What you will do:
Count every line of the listing where the string "Intro" occurs, and reply with the count alone.

Exercise input:
# # #

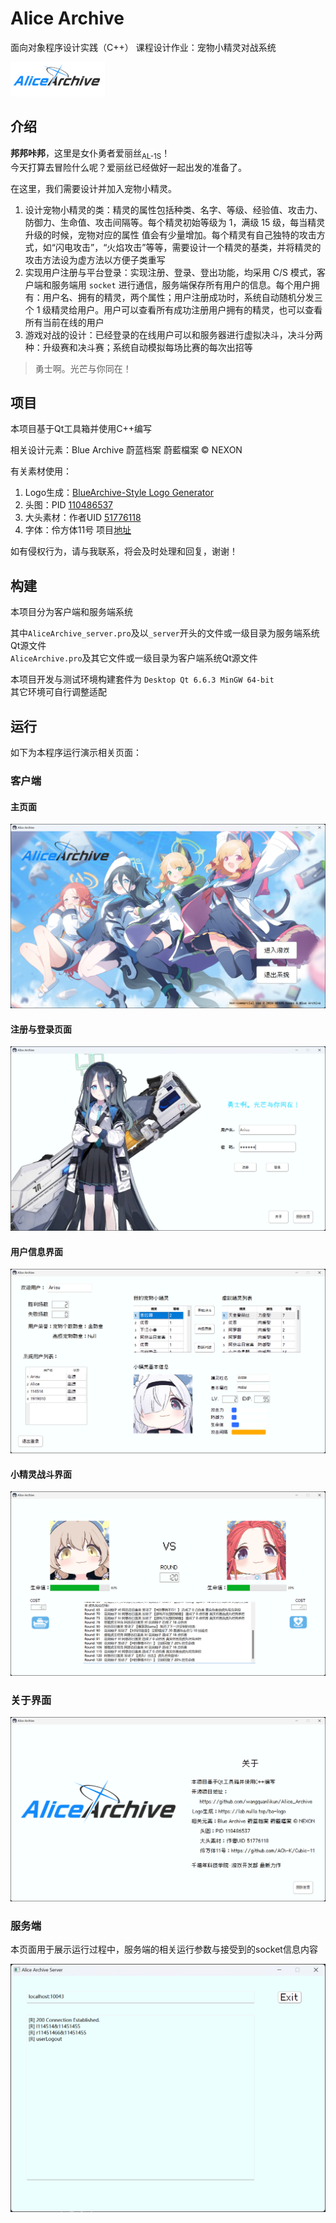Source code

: # Alice Archive
面向对象程序设计实践（C++） 课程设计作业：宠物小精灵对战系统  

<img src="./AliceArchive_Logo.png" alt="Logo" width="30%">

## 介绍
**邦邦咔邦**，这里是女仆勇者爱丽丝<sub>AL-1S</sub>！  
今天打算去冒险什么呢？爱丽丝已经做好一起出发的准备了。  

在这里，我们需要设计并加入宠物小精灵。
1. 设计宠物小精灵的类：精灵的属性包括种类、名字、等级、经验值、攻击力、防御力、生命值、攻击间隔等。每个精灵初始等级为 1，满级 15 级，每当精灵升级的时候，宠物对应的属性
值会有少量增加。每个精灵有自己独特的攻击方式，如“闪电攻击”，“火焰攻击”等等，需要设计一个精灵的基类，并将精灵的攻击方法设为虚方法以方便子类重写  
2. 实现用户注册与平台登录：实现注册、登录、登出功能，均采用 C/S 模式，客户端和服务端用 `socket` 进行通信，服务端保存所有用户的信息。每个用户拥有：用户名、拥有的精灵，两个属性；用户注册成功时，系统自动随机分发三个 1 级精灵给用户。用户可以查看所有成功注册用户拥有的精灵，也可以查看所有当前在线的用户
3. 游戏对战的设计：已经登录的在线用户可以和服务器进行虚拟决斗，决斗分两种：升级赛和决斗赛；系统自动模拟每场比赛的每次出招等  

> 勇士啊。光芒与你同在！

## 项目

本项目基于Qt工具箱并使用C++编写  

相关设计元素：Blue Archive 蔚蓝档案 蔚藍檔案 © NEXON  

有关素材使用：  
1. Logo生成：[BlueArchive-Style Logo Generator](https://lab.nulla.top/ba-logo)  
2. 头图：PID [110486537](https://www.pixiv.net/artworks/110486537)  
3. 大头素材：作者UID [51776118](https://www.pixiv.net/users/51776118)  
4. 字体：伶方体11号 项目[地址](https://github.com/ACh-K/Cubic-11)  

如有侵权行为，请与我联系，将会及时处理和回复，谢谢！

## 构建

本项目分为客户端和服务端系统  
  
其中`AliceArchive_server.pro`及以`_server`开头的文件或一级目录为服务端系统Qt源文件  
`AliceArchive.pro`及其它文件或一级目录为客户端系统Qt源文件  
  
本项目开发与测试环境构建套件为 `Desktop Qt 6.6.3 MinGW 64-bit`  
其它环境可自行调整适配

## 运行

如下为本程序运行演示相关页面：

### 客户端

#### 主页面

![MAIN](./Intro/Main_Page.png)

#### 注册与登录页面

![login](./Intro/Login.png)

#### 用户信息界面

![User](./Intro/Person_Page.png)

#### 小精灵战斗界面
![Fight](./Intro/fight_info.png)

### 关于界面
![About](./Intro/About.png)

### 服务端

本页面用于展示运行过程中，服务端的相关运行参数与接受到的socket信息内容

![Server](./Intro/Server.png)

# # #

Written solution:
6